Winter mortality of bee colonies has been alarmingly high for years. In some winters one in four colonies did not survive. The survey after the winter of 2012-2013 showed that mortality had decreased to about 13%. “These results are encouraging but it is too early to consider this as a trend”, says Bram Cornelissen of Wageningen UR.
The survey was held among members of the NBV, with over 6000 members the largest beekeepers association in the Netherlands. Members of the General Dutch Beekeepers Association (ANI) were involved in this survey as well. Together these two associations represent about 90% of the beekeepers.
To establish the winter mortality percentage the telephone panel asked beekeepers how they – in autumn – had prepared the colonies for winter and how many of these colonies were still alive at the start of spring. A total of 210 randomly selected beekeepers from the membership files were asked for the mortality of the bee populations over the last winter, from which a winter mortality of 9.2% (confidence interval 95%: 7.2% – 11.7%) was calculated; 69% of the respondents indicated to have had no colony mortality.
At this moment it is still unknown why winter mortality over the last two years was lower than in the years before.

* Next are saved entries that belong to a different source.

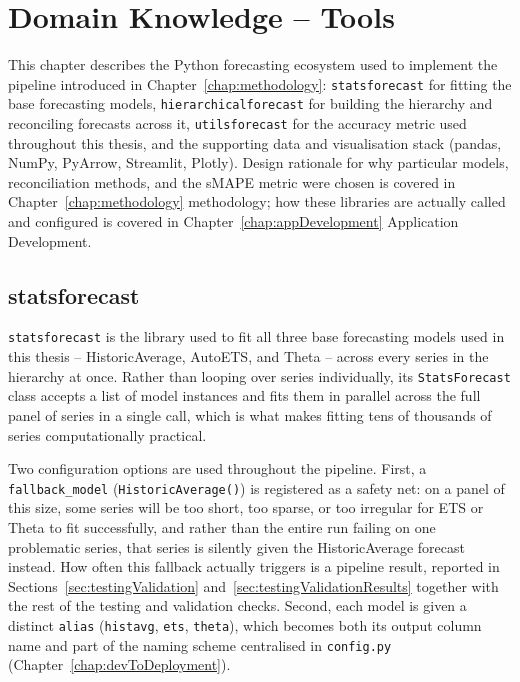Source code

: %
%
%

\chapter{Domain Knowledge -- Tools}
\label{chap:domainKnowledgeTools}

This chapter describes the Python forecasting ecosystem used to implement the pipeline introduced in Chapter~\ref{chap:methodology}: \texttt{statsforecast} for fitting the base forecasting models, \texttt{hierarchicalforecast} for building the hierarchy and reconciling forecasts across it, \texttt{utilsforecast} for the accuracy metric used throughout this thesis, and the supporting data and visualisation stack (pandas, NumPy, PyArrow, Streamlit, Plotly). Design rationale for why particular models, reconciliation methods, and the sMAPE metric were chosen is covered in Chapter~\ref{chap:methodology} methodology; how these libraries are actually called and configured is covered in Chapter~\ref{chap:appDevelopment} Application Development.

\section{statsforecast}
\label{sec:statsforecastTool}

\texttt{statsforecast} \cite{Garza:2022} is the library used to fit all three base forecasting models used in this thesis -- HistoricAverage, AutoETS, and Theta -- across every series in the hierarchy at once. Rather than looping over series individually, its \texttt{StatsForecast} class accepts a list of model instances and fits them in parallel across the full panel of series in a single call, which is what makes fitting tens of thousands of series computationally practical.

Two configuration options are used throughout the pipeline. First, a \texttt{fallback\_model} (\texttt{HistoricAverage()}) is registered as a safety net: on a panel of this size, some series will be too short, too sparse, or too irregular for ETS or Theta to fit successfully, and rather than the entire run failing on one problematic series, that series is silently given the HistoricAverage forecast instead. How often this fallback actually triggers is a pipeline result, reported in Sections~\ref{sec:testingValidation} and~\ref{sec:testingValidationResults} together with the rest of the testing and validation checks. Second, each model is given a distinct \texttt{alias} (\texttt{histavg}, \texttt{ets}, \texttt{theta}), which becomes both its output column name and part of the naming scheme centralised in \texttt{config.py} (Chapter~\ref{chap:devToDeployment}).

Although the mild winter is suggested as possible explanation, this is not plausible because the severe winter of 2012-2013 also showed a relatively low mortality rate.
This year’s low winter mortality does not mean that the end of the mortality problems of bees is near. Bee mortality received a lot of attention over recent years. The beekeepers themselves are playing a major part with good preparation of bee colonies for winter. This may now be bearing fruit. Favorable environmental conditions, however, are equally important for a healthy bee population.